Bringing Music AI to Users
The difficult but interesting part of my research is how to deploy machine learning models in a real-world environment. Many deep learning-based AMT models are trained solely on instrumental sounds recorded in a controlled environment. For example, in the case of a piano, performances are recorded in an environment with low environmental noise, using the same piano, room, and microphone. However, a model trained only on such data recorded under specific conditions often does not perform well in a real-world environment, resulting in missing or false positive notes. This is a problem in machine learning called domain shift, caused by the difference in data distribution between the training and deployment data. I am currently researching methods to mitigate domain shift in AMT. I feel a sense of accomplishment when a model implemented as an application works well in a real-world environment.
One of the key differences between research in industry and academia is a focus on real-world applications. While it is important to aim for cutting-edge performance and tackle challenging tasks, I also consider how my research can add value to the experiences of users who enjoy music.
Participation in International Conferences and Presentation of Research
Yamaha has been a sponsor of the International Society for Music Information Retrieval (ISMIR), a leading academic conference in the MIR field, for several years. We have participated in ISMIR for recruitment purposes and to network with researchers. At ISMIR 2023 held in Italy, Yamaha and Queen Mary University of London presented a poster on our joint research, demonstrating an implementation of piano transcription models as a use case for the published dataset.

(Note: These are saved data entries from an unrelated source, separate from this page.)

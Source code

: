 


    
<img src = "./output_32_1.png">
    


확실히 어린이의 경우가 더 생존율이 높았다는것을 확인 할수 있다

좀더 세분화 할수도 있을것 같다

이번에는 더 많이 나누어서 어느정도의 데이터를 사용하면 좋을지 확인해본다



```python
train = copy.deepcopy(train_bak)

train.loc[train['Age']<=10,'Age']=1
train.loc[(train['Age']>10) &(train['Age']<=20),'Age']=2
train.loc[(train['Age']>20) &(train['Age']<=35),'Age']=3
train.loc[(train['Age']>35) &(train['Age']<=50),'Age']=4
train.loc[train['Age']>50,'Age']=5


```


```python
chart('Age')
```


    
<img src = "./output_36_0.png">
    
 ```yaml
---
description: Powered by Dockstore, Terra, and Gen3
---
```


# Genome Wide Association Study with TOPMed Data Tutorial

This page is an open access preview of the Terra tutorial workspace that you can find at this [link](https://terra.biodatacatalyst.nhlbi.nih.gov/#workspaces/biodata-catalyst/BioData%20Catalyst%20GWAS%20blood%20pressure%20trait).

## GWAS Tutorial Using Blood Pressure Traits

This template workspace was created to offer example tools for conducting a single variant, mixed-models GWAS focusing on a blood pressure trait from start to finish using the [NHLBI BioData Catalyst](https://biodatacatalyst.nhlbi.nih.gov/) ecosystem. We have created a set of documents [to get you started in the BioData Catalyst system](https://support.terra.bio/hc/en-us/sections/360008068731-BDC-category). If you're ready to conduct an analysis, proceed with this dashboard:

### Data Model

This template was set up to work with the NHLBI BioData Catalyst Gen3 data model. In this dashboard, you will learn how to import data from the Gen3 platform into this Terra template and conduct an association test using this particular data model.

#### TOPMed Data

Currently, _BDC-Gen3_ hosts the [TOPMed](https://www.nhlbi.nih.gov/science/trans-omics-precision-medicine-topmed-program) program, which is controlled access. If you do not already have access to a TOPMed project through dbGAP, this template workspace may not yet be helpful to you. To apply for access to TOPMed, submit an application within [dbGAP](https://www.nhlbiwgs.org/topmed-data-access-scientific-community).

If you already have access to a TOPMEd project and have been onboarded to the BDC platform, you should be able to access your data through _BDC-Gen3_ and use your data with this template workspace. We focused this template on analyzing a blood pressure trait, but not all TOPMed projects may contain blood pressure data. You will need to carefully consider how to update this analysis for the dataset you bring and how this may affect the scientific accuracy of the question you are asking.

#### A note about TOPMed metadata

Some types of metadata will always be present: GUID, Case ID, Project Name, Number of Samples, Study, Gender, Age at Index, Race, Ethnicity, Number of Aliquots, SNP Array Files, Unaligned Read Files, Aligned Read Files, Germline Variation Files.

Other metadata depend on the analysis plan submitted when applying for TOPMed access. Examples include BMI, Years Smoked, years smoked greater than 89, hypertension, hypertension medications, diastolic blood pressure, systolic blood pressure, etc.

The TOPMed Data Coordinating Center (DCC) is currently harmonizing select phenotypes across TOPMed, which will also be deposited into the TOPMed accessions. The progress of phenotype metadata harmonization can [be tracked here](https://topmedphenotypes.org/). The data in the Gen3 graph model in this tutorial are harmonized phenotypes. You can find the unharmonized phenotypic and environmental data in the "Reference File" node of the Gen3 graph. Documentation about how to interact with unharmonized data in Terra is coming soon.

At the European Signal Processing Conference (EUSIPCO) held in France in August 2024, I presented our research on real-time piano transcription. I was nervous because it was my first oral presentation at an international conference. However, thanks to my supervisor’s support in writing the paper and preparing materials, as well as an in-house English conversation course, I was able to deliver a successful presentation. After the session, several people commented that my presentation was very interesting, and I had in-depth discussions about my research with the attendees. I also had the chance to enjoy the local cuisine and explore the area around the venue, which increased my motivation for future research.
Working Environment
At Yamaha’s Research & Development Division, we are encouraged to work on our own initiative. While there are top-down research themes, we can also work based on our own interests or questions. The team members are not only well-versed in research fields but also have extensive experience playing musical instruments. This unique combination enables us to deepen our research from multiple perspectives, including theoretical perspectives such as performance science and from a performer’s point of view. Moreover, we are increasingly active in publishing our research to international conferences and journals. This open environment is quite different from the “closed” image of research at the company I had as a student.
Living in Hamamatsu
Hamamatsu, where Yamaha’s headquarters is located, is known as the “City of Music,” but it is also famous as the “Home of Motorcycles.” I obtained a motorcycle license during my first year with the company and enjoy touring on weekends. Hamamatsu and its surrounding areas are rich in nature, with popular touring spots like Okumikawa and the Oi River. A little further out, you can easily reach Fuji and Izu to the east, Gifu and Nagano to the north, and the Kii Peninsula to the west. Although I spend much of my work time in front of the computer, I feel refreshed when I hop on my motorcycle to enjoy delicious food and spectacular scenery.